I have used Gentoo for around 6-7 years, mainly for my desktop. I am thinking to use Gentoo on my server farm. However, I have a quick question.

For other distribution, I can update the kernel easily by upgrade and reboot, usually, the server can reboot without problem.

But for Gentoo, as the kernel is compiled from source, there maybe chance for the server not bootable. Is there any way to minimize this problem? Of course, upgrading kernel should be done locally, just see whether there is a way to solve. Is kexec a solution?

Thanks a lot!

Rgds,

Kenneth

----------

## Jaglover

First hit in a search engine:

http://www.linuxscrew.com/2012/04/24/grub-fallback-boot-good-kernel-if-new-one-crashes/

----------

## Ant P.

If you control the hardware you could give them kernels via DHCP/PXE. If it fails to boot you just correct the error and remote reset.

----------

## s4e8

You should setup IPMI network to control servers remotely: power on/off/reset, and access boot/VGA console.

----------

## eccerr0r

The main difference between Gentoo and binary distributions is that usually those binaries are tested before you get it.  Tested on another machine.

The only way for you to get better confidence is to have a local machine that you can make an identical change with the exact same command sequence that you can execute remotely.  Then this will reduce the chance of a fsckup.

Note that you have to have an virtually identical setup - if your initial attempt at upgrading your local test machine failed, you have to revert it before trying again and not just try again...

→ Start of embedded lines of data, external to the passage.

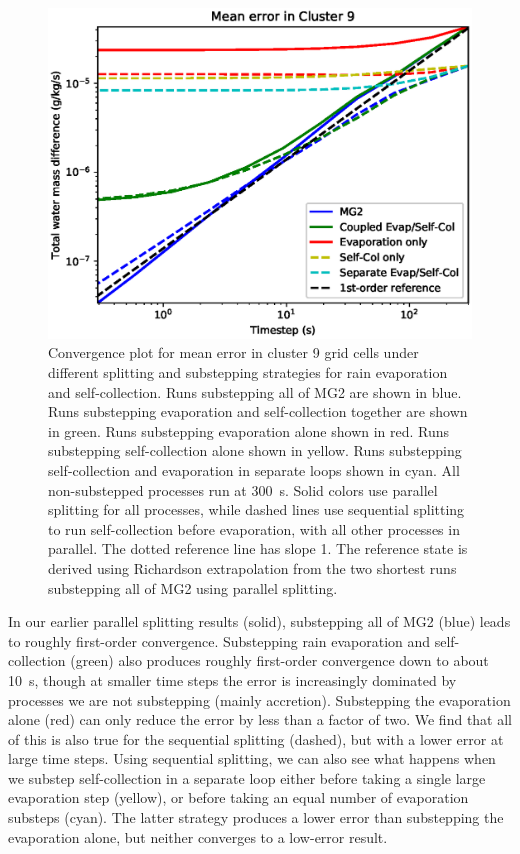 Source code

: \documentclass [11pt, proquest] {uwthesis}[2020/02/24]
\begin{document}
\begin{figure}[htbp]
  \includegraphics[width=6.5in]{substep_convergence_mean_seq_c9_richext.eps}
  \caption[Convergence plot for mean MG2 error in a cluster of rainy, cloudless grid cells using different splitting and substepping strategies]{Convergence plot for mean error in cluster 9 grid cells under different splitting and substepping strategies for rain evaporation and self-collection. Runs substepping all of MG2 are shown in blue. Runs substepping evaporation and self-collection together are shown in green. Runs substepping evaporation alone shown in red. Runs substepping self-collection alone shown in yellow. Runs substepping self-collection and evaporation in separate loops shown in cyan. All non-substepped processes run at \SI{300}{\second}. Solid colors use parallel splitting for all processes, while dashed lines use sequential splitting to run self-collection before evaporation, with all other processes in parallel. The dotted reference line has slope \num{1}. The reference state is derived using Richardson extrapolation from the two shortest runs substepping all of MG2 using parallel splitting.}
  \label{fig:convergence-splitting}
\end{figure}

In our earlier parallel splitting results (solid), substepping all of MG2 (blue) leads to roughly first-order convergence. Substepping rain evaporation and self-collection (green) also produces roughly first-order convergence down to about \SI{10}{\second}, though at smaller time steps the error is increasingly dominated by processes we are not substepping (mainly accretion). Substepping the evaporation alone (red) can only reduce the error by less than a factor of two. We find that all of this is also true for the sequential splitting (dashed), but with a lower error at large time steps. Using sequential splitting, we can also see what happens when we substep self-collection in a separate loop either before taking a single large evaporation step (yellow), or before taking an equal number of evaporation substeps (cyan). The latter strategy produces a lower error than substepping the evaporation alone, but neither converges to a low-error result.
\end{document}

The remote console/IPMI/Management engine solutions would be "last resort" as other distributions don't need it...why does Gentoo need it?  Gentoo doesn't have a hardcoded boot/kernel solution as there are too many choices.

And yes, I always screw up a remote upgrade (I upgrade other peoples' machines remotely).  Sigh... Very dangerous indeed.  Then again I end up doing these things blindly as there's no way for me to get an "identical setup" - mostly due to video and network hardware differences.

The thing that scares me the most: fscking up grub.conf or reinstalling grub.  I have to be very careful editing the config file and completely against reinstalling the bootloader.  Next is network driver fsckups (including possibly wifi)...  Very Dangerous Indeed!

----------

## folderman

Hi all,

Thanks for the reply.

I think I would try grub fallback. 

Kenneth

----------

## eccerr0r

Be careful with the grub fallback, if the kernel boots but not completely due to missing kernel drivers, you'll still end up with a dead machine that will require console access to "fix".  At least you can simply switch to the old kernel, as long as you can actually switch it.

Grub fallback is basically only good for file not found, corrupt kernel (wrong file?), or disk not found situations - versus missing drivers.

----------

## folderman

Hi eccerr0r,

I realize this potential problem too, but I think grub fallback is better than hardcoding to boot with single kernel. Of course, if grub can handle driver missing scenario would be great. but seems not logically possible.

Thanks!

Kenneth

----------